Exercise brief:
Return the listing below unchanged, but without pictures.

Entries shown:
******************************
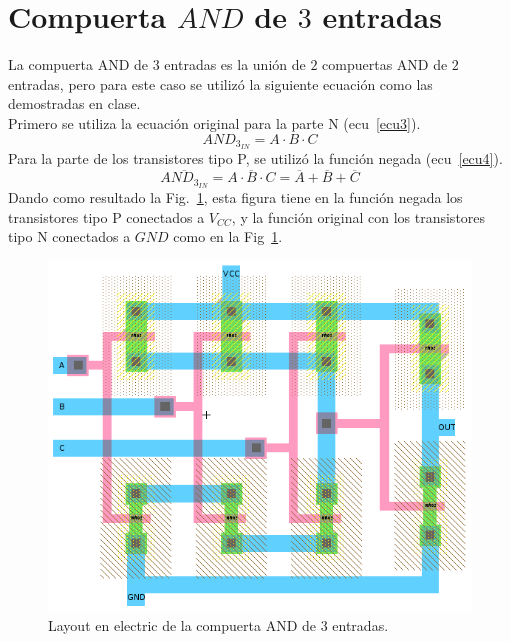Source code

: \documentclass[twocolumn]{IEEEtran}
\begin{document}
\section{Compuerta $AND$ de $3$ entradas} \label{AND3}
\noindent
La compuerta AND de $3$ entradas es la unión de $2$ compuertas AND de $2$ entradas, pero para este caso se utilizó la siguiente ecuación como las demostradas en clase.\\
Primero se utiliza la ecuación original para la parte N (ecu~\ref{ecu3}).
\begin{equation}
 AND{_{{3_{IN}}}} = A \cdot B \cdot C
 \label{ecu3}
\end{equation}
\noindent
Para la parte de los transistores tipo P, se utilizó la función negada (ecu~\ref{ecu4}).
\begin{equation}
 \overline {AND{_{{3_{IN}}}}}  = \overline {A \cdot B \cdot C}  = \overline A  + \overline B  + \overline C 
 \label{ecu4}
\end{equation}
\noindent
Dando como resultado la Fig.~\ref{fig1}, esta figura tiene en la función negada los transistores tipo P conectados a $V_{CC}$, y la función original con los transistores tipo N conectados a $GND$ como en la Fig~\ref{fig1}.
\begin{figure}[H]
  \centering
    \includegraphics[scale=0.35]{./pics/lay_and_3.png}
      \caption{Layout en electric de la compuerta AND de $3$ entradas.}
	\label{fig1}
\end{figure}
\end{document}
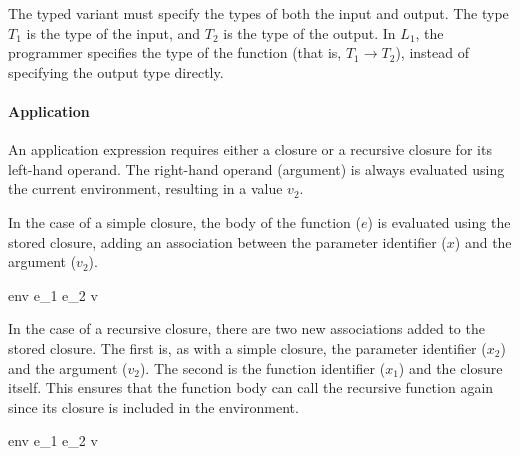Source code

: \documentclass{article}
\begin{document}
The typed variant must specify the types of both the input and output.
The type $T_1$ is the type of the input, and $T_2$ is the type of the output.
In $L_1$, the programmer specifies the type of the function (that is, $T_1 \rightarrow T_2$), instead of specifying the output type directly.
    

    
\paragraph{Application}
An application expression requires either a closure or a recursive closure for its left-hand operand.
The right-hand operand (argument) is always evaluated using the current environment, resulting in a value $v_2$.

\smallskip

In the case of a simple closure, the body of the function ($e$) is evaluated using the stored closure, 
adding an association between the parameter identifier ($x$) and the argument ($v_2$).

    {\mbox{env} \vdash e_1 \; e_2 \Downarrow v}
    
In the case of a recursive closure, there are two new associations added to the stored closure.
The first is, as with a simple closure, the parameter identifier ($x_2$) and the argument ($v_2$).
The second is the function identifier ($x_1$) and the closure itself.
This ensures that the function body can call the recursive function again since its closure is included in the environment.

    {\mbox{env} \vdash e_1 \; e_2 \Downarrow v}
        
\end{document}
******************************
Output of the exercise:
Source code

: \documentclass[twocolumn]{IEEEtran}
\begin{document}
\section{Compuerta $AND$ de $3$ entradas} \label{AND3}
\noindent
La compuerta AND de $3$ entradas es la unión de $2$ compuertas AND de $2$ entradas, pero para este caso se utilizó la siguiente ecuación como las demostradas en clase.\\
Primero se utiliza la ecuación original para la parte N (ecu~\ref{ecu3}).
\begin{equation}
 AND{_{{3_{IN}}}} = A \cdot B \cdot C
 \label{ecu3}
\end{equation}
\noindent
Para la parte de los transistores tipo P, se utilizó la función negada (ecu~\ref{ecu4}).
\begin{equation}
 \overline {AND{_{{3_{IN}}}}}  = \overline {A \cdot B \cdot C}  = \overline A  + \overline B  + \overline C 
 \label{ecu4}
\end{equation}
\noindent
Dando como resultado la Fig.~\ref{fig1}, esta figura tiene en la función negada los transistores tipo P conectados a $V_{CC}$, y la función original con los transistores tipo N conectados a $GND$ como en la Fig~\ref{fig1}.
\begin{figure}[H]
  \centering
    \includegraphics[scale=0.35]{./pics/lay_and_3.png}
      \caption{Layout en electric de la compuerta AND de $3$ entradas.}
	\label{fig1}
\end{figure}
\end{document}
Source code

: \documentclass{article}
\begin{document}
The typed variant must specify the types of both the input and output.
The type $T_1$ is the type of the input, and $T_2$ is the type of the output.
In $L_1$, the programmer specifies the type of the function (that is, $T_1 \rightarrow T_2$), instead of specifying the output type directly.
    

    
\paragraph{Application}
An application expression requires either a closure or a recursive closure for its left-hand operand.
The right-hand operand (argument) is always evaluated using the current environment, resulting in a value $v_2$.

\smallskip

In the case of a simple closure, the body of the function ($e$) is evaluated using the stored closure, 
adding an association between the parameter identifier ($x$) and the argument ($v_2$).

    {\mbox{env} \vdash e_1 \; e_2 \Downarrow v}
    
In the case of a recursive closure, there are two new associations added to the stored closure.
The first is, as with a simple closure, the parameter identifier ($x_2$) and the argument ($v_2$).
The second is the function identifier ($x_1$) and the closure itself.
This ensures that the function body can call the recursive function again since its closure is included in the environment.

    {\mbox{env} \vdash e_1 \; e_2 \Downarrow v}
        
\end{document}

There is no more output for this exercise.